> **WHAT THE TASK REQUIRES**
Using the records that appear below, write out exactly the lines from the one with "3. Testing with the PhoneGap Developer App" through the one with "ionic run ios", keeping both end lines.

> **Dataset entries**
*** Begin section ***
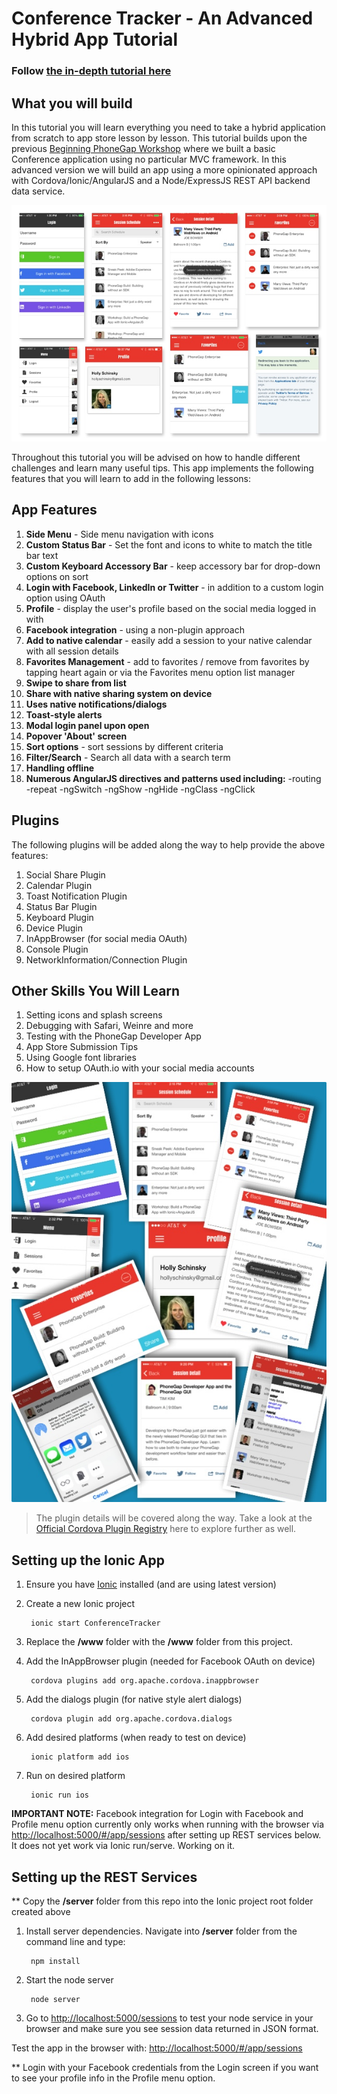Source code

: Conference Tracker - An Advanced Hybrid App Tutorial
===========================

### Follow [the in-depth tutorial here](http://hollyschinsky.github.io/ConferenceTracker/)

## What you will build
In this tutorial you will learn everything you need to take a hybrid application from scratch to app store lesson by lesson.
This tutorial builds upon the previous [Beginning PhoneGap Workshop](hollyschinsky.github.io/phonegap-workshop/) where we built a basic 
Conference application using no particular MVC framework. In this advanced version we will build an app using a more opinionated approach 
with Cordova/Ionic/AngularJS and a Node/ExpressJS REST API backend data service.

![](app-overview.jpg)

Throughout this tutorial you will be advised on how to handle different challenges and learn many useful tips. This app implements the 
following features that you will learn to add in the following lessons: 

## App Features 
1. **Side Menu** - Side menu navigation with icons
2. **Custom Status Bar** - Set the font and icons to white to match the title bar text
3. **Custom Keyboard Accessory Bar** - keep accessory bar for drop-down options on sort
4. **Login with Facebook, LinkedIn or Twitter** - in addition to a custom login option using OAuth
5. **Profile** - display the user's profile based on the social media logged in with
6. **Facebook integration** - using a non-plugin approach
7. **Add to native calendar** - easily add a session to your native calendar with all session details
8. **Favorites Management** - add to favorites / remove from favorites by tapping heart again or via the Favorites menu option list manager
9. **Swipe to share from list**
10. **Share with native sharing system on device**
11. **Uses native notifications/dialogs**
12. **Toast-style alerts**
13. **Modal login panel upon open**
14. **Popover 'About' screen**
15. **Sort options** - sort sessions by different criteria
16. **Filter/Search** - Search all data with a search term
17. **Handling offline**
17. **Numerous AngularJS directives and patterns used including:**
    -routing
    -repeat
    -ngSwitch
    -ngShow
    -ngHide
    -ngClass
    -ngClick    
 
## Plugins
The following plugins will be added along the way to help provide the above features:

1. Social Share Plugin 
2. Calendar Plugin
3. Toast Notification Plugin
4. Status Bar Plugin
5. Keyboard Plugin
6. Device Plugin
7. InAppBrowser (for social media OAuth)
8. Console Plugin
9. NetworkInformation/Connection Plugin

## Other Skills You Will Learn
1. Setting icons and splash screens
2. Debugging with Safari, Weinre and more
3. Testing with the PhoneGap Developer App
4. App Store Submission Tips
5. Using Google font libraries
6. How to setup OAuth.io with your social media accounts

![](app-mix.jpg)
>The plugin details will be covered along the way. Take a look at the [Official Cordova Plugin Registry](http://plugins.cordova.io) here to explore further as well. 

 

Setting up the Ionic App
-------------------------
1. Ensure you have [Ionic](http://ionicframework.com/getting-started/) installed (and are using latest version)

2. Create a new Ionic project

        ionic start ConferenceTracker

3. Replace the **/www** folder with the **/www** folder from this project.

4. Add the InAppBrowser plugin (needed for Facebook OAuth on device)

        cordova plugins add org.apache.cordova.inappbrowser

5. Add the dialogs plugin (for native style alert dialogs)

        cordova plugin add org.apache.cordova.dialogs

6. Add desired platforms (when ready to test on device)

        ionic platform add ios

7. Run on desired platform

        ionic run ios

**IMPORTANT NOTE:** Facebook integration for Login with Facebook and Profile menu option currently only works when running with the browser via [http://localhost:5000/#/app/sessions](http://localhost:5000/#/app/sessions) after setting up REST services below. It does not yet work via Ionic run/serve. Working on it.


Setting up the REST Services
----------------------------
** Copy the **/server** folder from this repo into the Ionic project root folder created above

1. Install server dependencies. Navigate into **/server** folder from the command line and type:

        npm install

2. Start the node server

        node server

3. Go to [http://localhost:5000/sessions](http://localhost:5000/sessions) to test your node service in your browser and make sure you see session data returned in JSON format.


Test the app in the browser with: [http://localhost:5000/#/app/sessions](http://localhost:5000/#/app/sessions)

** Login with your Facebook credentials from the Login screen if you want to see your profile info in the Profile menu option.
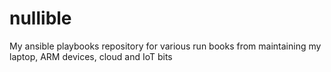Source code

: # nullible
My ansible playbooks repository for various run books from maintaining my laptop, ARM devices, cloud and IoT bits

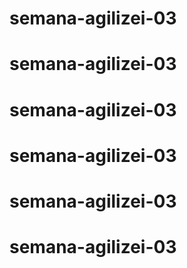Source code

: # semana-agilizei-03
# semana-agilizei-03
# semana-agilizei-03
# semana-agilizei-03
# semana-agilizei-03
# semana-agilizei-03
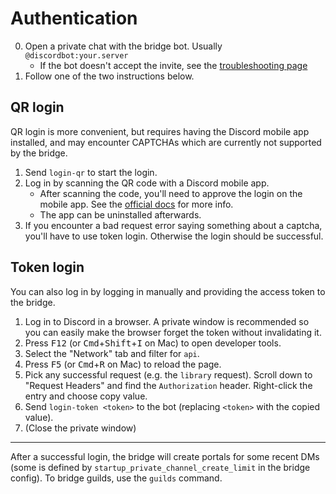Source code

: # Authentication
0. Open a private chat with the bridge bot. Usually `@discordbot:your.server`
   * If the bot doesn't accept the invite, see the [troubleshooting page](../../general/troubleshooting.md)
1. Follow one of the two instructions below.

## QR login
QR login is more convenient, but requires having the Discord mobile app
installed, and may encounter CAPTCHAs which are currently not supported by the
bridge.

1. Send `login-qr` to start the login.
2. Log in by scanning the QR code with a Discord mobile app.
   * After scanning the code, you'll need to approve the login on the mobile app.
     See the [official docs] for more info.
   * The app can be uninstalled afterwards.
3. If you encounter a bad request error saying something about a captcha,
   you'll have to use token login. Otherwise the login should be successful.

[official docs]: https://support.discord.com/hc/en-us/articles/360039213771-QR-Code-Login-FAQ

## Token login
You can also log in by logging in manually and providing the access token to
the bridge.

1. Log in to Discord in a browser. A private window is recommended so you can
   easily make the browser forget the token without invalidating it.
2. Press <kbd>F12</kbd> (or <kbd>Cmd</kbd>+<kbd>Shift</kbd>+<kbd>I</kbd> on Mac)
   to open developer tools.
3. Select the "Network" tab and filter for `api`.
4. Press <kbd>F5</kbd> (or <kbd>Cmd</kbd>+<kbd>R</kbd> on Mac) to reload the page.
5. Pick any successful request (e.g. the `library` request). Scroll down to
   "Request Headers" and find the `Authorization` header. Right-click the entry
   and choose copy value.
7. Send `login-token <token>` to the bot
   (replacing `<token>` with the copied value).
8. (Close the private window)

---

After a successful login, the bridge will create portals for some recent DMs
(some is defined by `startup_private_channel_create_limit` in the bridge config).
To bridge guilds, use the `guilds` command.
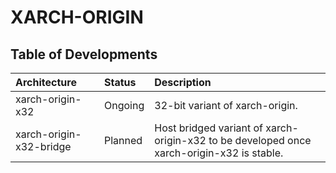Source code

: # XARCH-ORIGIN

## Table of Developments

| Architecture            | Status  | Description                                                                               |
| :---------------------- | :------ | :---------------------------------------------------------------------------------------- |
| xarch-origin-x32        | Ongoing | 32-bit variant of xarch-origin.                                                           |
| xarch-origin-x32-bridge | Planned | Host bridged variant of xarch-origin-x32 to be developed once xarch-origin-x32 is stable. |

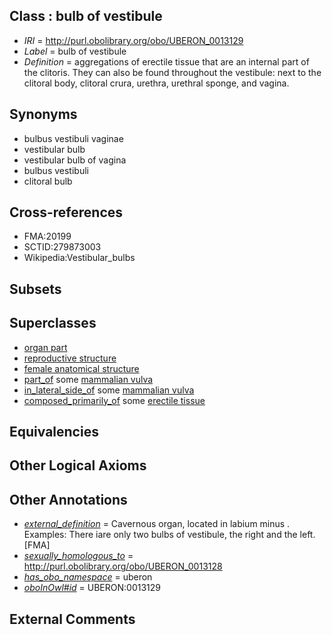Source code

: 
## Class : bulb of vestibule

 * *IRI* = http://purl.obolibrary.org/obo/UBERON_0013129
 * *Label* = bulb of vestibule
 * *Definition* = aggregations of erectile tissue that are an internal part of the clitoris. They can also be found throughout the vestibule: next to the clitoral body, clitoral crura, urethra, urethral sponge, and vagina.

## Synonyms

 * bulbus vestibuli vaginae
 * vestibular bulb
 * vestibular bulb of vagina
 * bulbus vestibuli
 * clitoral bulb

## Cross-references

 * FMA:20199
 * SCTID:279873003
 * Wikipedia:Vestibular_bulbs

## Subsets


## Superclasses

 * [organ part](../../UBERON/64/UBERON_0000064.md)
 * [reproductive structure](../../UBERON/56/UBERON_0005156.md)
 * [female anatomical structure](../../UBERON/04/UBERON_0014404.md)
 * [part_of](../../BFO/50/BFO_0000050.md) some [mammalian vulva](../../UBERON/97/UBERON_0000997.md)
 * [in_lateral_side_of](../../BSPO/26/BSPO_0000126.md) some [mammalian vulva](../../UBERON/97/UBERON_0000997.md)
 * [composed_primarily_of](../../UBREL/02/UBREL_0000002.md) some [erectile tissue](../../UBERON/24/UBERON_0008324.md)

## Equivalencies


## Other Logical Axioms


## Other Annotations

 * *[external_definition](../../UBPROP/01/UBPROP_0000001.md)* = Cavernous organ, located in labium minus . Examples: There iare only two bulbs of vestibule, the right and the left.[FMA]
 * *[sexually_homologous_to](../../core#sexually/to/core#sexually_homologous_to.md)* = http://purl.obolibrary.org/obo/UBERON_0013128
 * *[has_obo_namespace](../../ce/oboInOwl#hasOBONamespace.md)* = uberon
 * *[oboInOwl#id](../../id/oboInOwl#id.md)* = UBERON:0013129

## External Comments

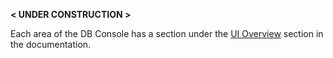 
 **< UNDER CONSTRUCTION >**

Each area of the DB Console has a section under the [UI Overview](https://www.cockroachlabs.com/docs/stable/ui-overview.html) section in the documentation.

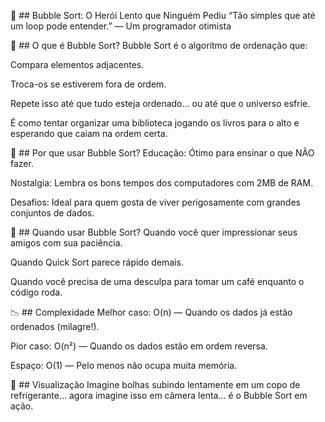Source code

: 🫧 ## Bubble Sort: O Herói Lento que Ninguém Pediu
“Tão simples que até um loop pode entender.” — Um programador otimista

🧠 ## O que é Bubble Sort?
Bubble Sort é o algoritmo de ordenação que:

Compara elementos adjacentes.

Troca-os se estiverem fora de ordem.

Repete isso até que tudo esteja ordenado... ou até que o universo esfrie.

É como tentar organizar uma biblioteca jogando os livros para o alto e esperando que caiam na ordem certa.

🐢 ## Por que usar Bubble Sort?
Educação: Ótimo para ensinar o que NÃO fazer.

Nostalgia: Lembra os bons tempos dos computadores com 2MB de RAM.

Desafios: Ideal para quem gosta de viver perigosamente com grandes conjuntos de dados.

🚀 ## Quando usar Bubble Sort?
Quando você quer impressionar seus amigos com sua paciência.

Quando Quick Sort parece rápido demais.

Quando você precisa de uma desculpa para tomar um café enquanto o código roda.

📉 ## Complexidade
Melhor caso: O(n) — Quando os dados já estão ordenados (milagre!).

Pior caso: O(n²) — Quando os dados estão em ordem reversa.

Espaço: O(1) — Pelo menos não ocupa muita memória.

🎨 ## Visualização
Imagine bolhas subindo lentamente em um copo de refrigerante... agora imagine isso em câmera lenta... é o Bubble Sort em ação.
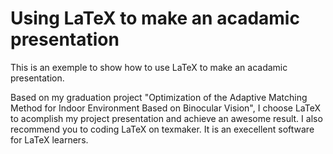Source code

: # Using LaTeX to make an acadamic presentation

This is an exemple to show how to use LaTeX to make an acadamic presentation. 

Based on my graduation project "Optimization of the Adaptive Matching Method for Indoor Environment Based on Binocular Vision", I choose LaTeX to acomplish my project presentation and achieve an awesome result. I also recommend you to coding LaTeX on texmaker. It is an execellent software for LaTeX learners.



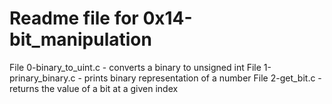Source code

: # Readme file for 0x14-bit_manipulation

File 0-binary_to_uint.c - converts a binary to unsigned int 
File 1-prinary_binary.c - prints binary representation of a number 
File 2-get_bit.c - returns the value of a bit at a given index    
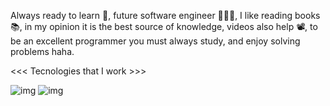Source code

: Always ready to learn 📖, future software engineer 👨🏿‍💻, I like reading books 📚, in my opinion it is the best source of knowledge, videos also help 📽️, to be an excellent programmer you must always study, and enjoy solving problems haha.

<<< Tecnologies that I work >>>

![img](https://img.shields.io/badge/HTML5-E34F26?style=for-the-badge&logo=html5&logoColor=white)    ![img](https://img.shields.io/badge/CSS3-1572B6?style=for-the-badge&logo=css3&logoColor=white)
*** End section ***
> **THE ANSWER**
3. Testing with the PhoneGap Developer App
4. App Store Submission Tips
5. Using Google font libraries
6. How to setup OAuth.io with your social media accounts

![](app-mix.jpg)
>The plugin details will be covered along the way. Take a look at the [Official Cordova Plugin Registry](http://plugins.cordova.io) here to explore further as well. 

 

Setting up the Ionic App
-------------------------
1. Ensure you have [Ionic](http://ionicframework.com/getting-started/) installed (and are using latest version)

2. Create a new Ionic project

        ionic start ConferenceTracker

3. Replace the **/www** folder with the **/www** folder from this project.

4. Add the InAppBrowser plugin (needed for Facebook OAuth on device)

        cordova plugins add org.apache.cordova.inappbrowser

5. Add the dialogs plugin (for native style alert dialogs)

        cordova plugin add org.apache.cordova.dialogs

6. Add desired platforms (when ready to test on device)

        ionic platform add ios

7. Run on desired platform

        ionic run ios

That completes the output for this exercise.